Ratcliff

The Dream-God brought me once into a country
Where weeping willows waved to me a welcome
With their long leafy arms, and where the flowers,
With sober sisters' eyes gazed gently on me,
Where the birds' twitter seemed familiar to me,
Where ev'n the dogs' bark seemed to me well known;
Where voices and where persons greeted me
Like an old friend; and yet where all things
So strange seemed to me, wonderfully strange.
I stood before a pretty country house.
My breast was troubled; yet within my brain
Peace reigned; and peacefully I shook off
The dust that clung about my travelling garb.
Sharp clanged the bell, and soon the door stood open,

And there were men and women — many well-known
Faces; but silent grief on all was painted,
And secret, shrinking fear. With strange emotion —
Almost with pitying mien — they gazed upon me,
Till I myself felt, shuddering through my bosom,
Something like presage of unknown disaster.
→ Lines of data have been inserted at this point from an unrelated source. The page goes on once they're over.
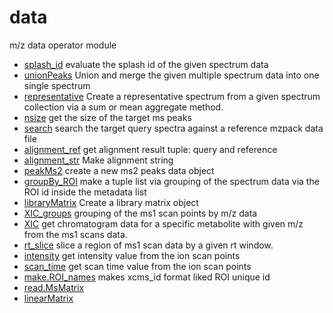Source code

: ﻿# data

m/z data operator module

+ [splash_id](data/splash_id.1) evaluate the splash id of the given spectrum data
+ [unionPeaks](data/unionPeaks.1) Union and merge the given multiple spectrum data into one single spectrum
+ [representative](data/representative.1) Create a representative spectrum from a given spectrum collection via a sum or mean aggregate method.
+ [nsize](data/nsize.1) get the size of the target ms peaks
+ [search](data/search.1) search the target query spectra against a reference mzpack data file
+ [alignment_ref](data/alignment_ref.1) get alignment result tuple: query and reference
+ [alignment_str](data/alignment_str.1) Make alignment string
+ [peakMs2](data/peakMs2.1) create a new ms2 peaks data object
+ [groupBy_ROI](data/groupBy_ROI.1) make a tuple list via grouping of the spectrum data via the ROI id inside the metadata list
+ [libraryMatrix](data/libraryMatrix.1) Create a library matrix object
+ [XIC_groups](data/XIC_groups.1) grouping of the ms1 scan points by m/z data
+ [XIC](data/XIC.1) get chromatogram data for a specific metabolite with given m/z from the ms1 scans data.
+ [rt_slice](data/rt_slice.1) slice a region of ms1 scan data by a given rt window.
+ [intensity](data/intensity.1) get intensity value from the ion scan points
+ [scan_time](data/scan_time.1) get scan time value from the ion scan points
+ [make.ROI_names](data/make.ROI_names.1) makes xcms_id format liked ROI unique id
+ [read.MsMatrix](data/read.MsMatrix.1) 
+ [linearMatrix](data/linearMatrix.1) 
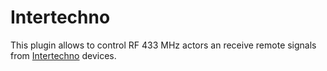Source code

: # Intertechno

This plugin allows to control RF 433 MHz actors an receive remote signals from [Intertechno](http://www.intertechno.at) devices.

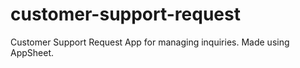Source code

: # customer-support-request
Customer Support Request App for managing inquiries. Made using AppSheet.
There sat old Margaret, whom I knew at once;
Questioning I looked at her, but still she spoke not.
" Where is Maria? " asked I; but she spoke not.
She took me gently by the hand, and led me
Through many long and brightly lighted rooms,
Where luxury and state and silence reigned;
Led me at last into a misty chamber,
Then motioned me, with countenance averted,
Toward a form that on the sofa sat.
" Are you Maria ? " asked I, and I shuddered
To the heart's core at the solemnity
With which I spoke; and, stony and metallic,
Rang back the voice: " The people call me so. "
A cutting pain went coldly through me then,
For that same hollow, freezing tone was still
The voice — once so melodious — of Maria:
That woman in the faded lilac gown
Thrown carelessly around her; breasts down hanging;
Eyes fixed and glassy; and the cheeks, and muscles
Of her pale visage limp and loose as leather —
Ah yes! that woman was the once so fair,
The blooming, lovely, lovable Maria!
" You've been long on your travels, " she broke out,
With cold familiarity uncanny;
" Good friend, you look no more so languishing.
How strong you seem — your loins and calves stand out,
And show solidity. " A sickly smile
Fluttered around the pale and yellow lips.

In my confusion this I blurted forth:
" Why, some one told me, sure, that you were married. "
" Oh yes! " she coolly said, loud-voiced and smiling,
" I have a wooden stick which, covered over
With leather, is called " husband." Still, plain wood
Is wood. " She laughed, a low repulsive laughter.
Then a cold pang ran through my very soul,
And doubt seized on me. Can those be the pure
Lips — pure as opening flowers — Maria's?
But then she stood up all her height, took quickly
Her shawl from off the chair, and wrapped it
About her neck, then hung upon my arm,
And drew me thence, first through the open house-door,
Then on and on through plain and wood and meadow.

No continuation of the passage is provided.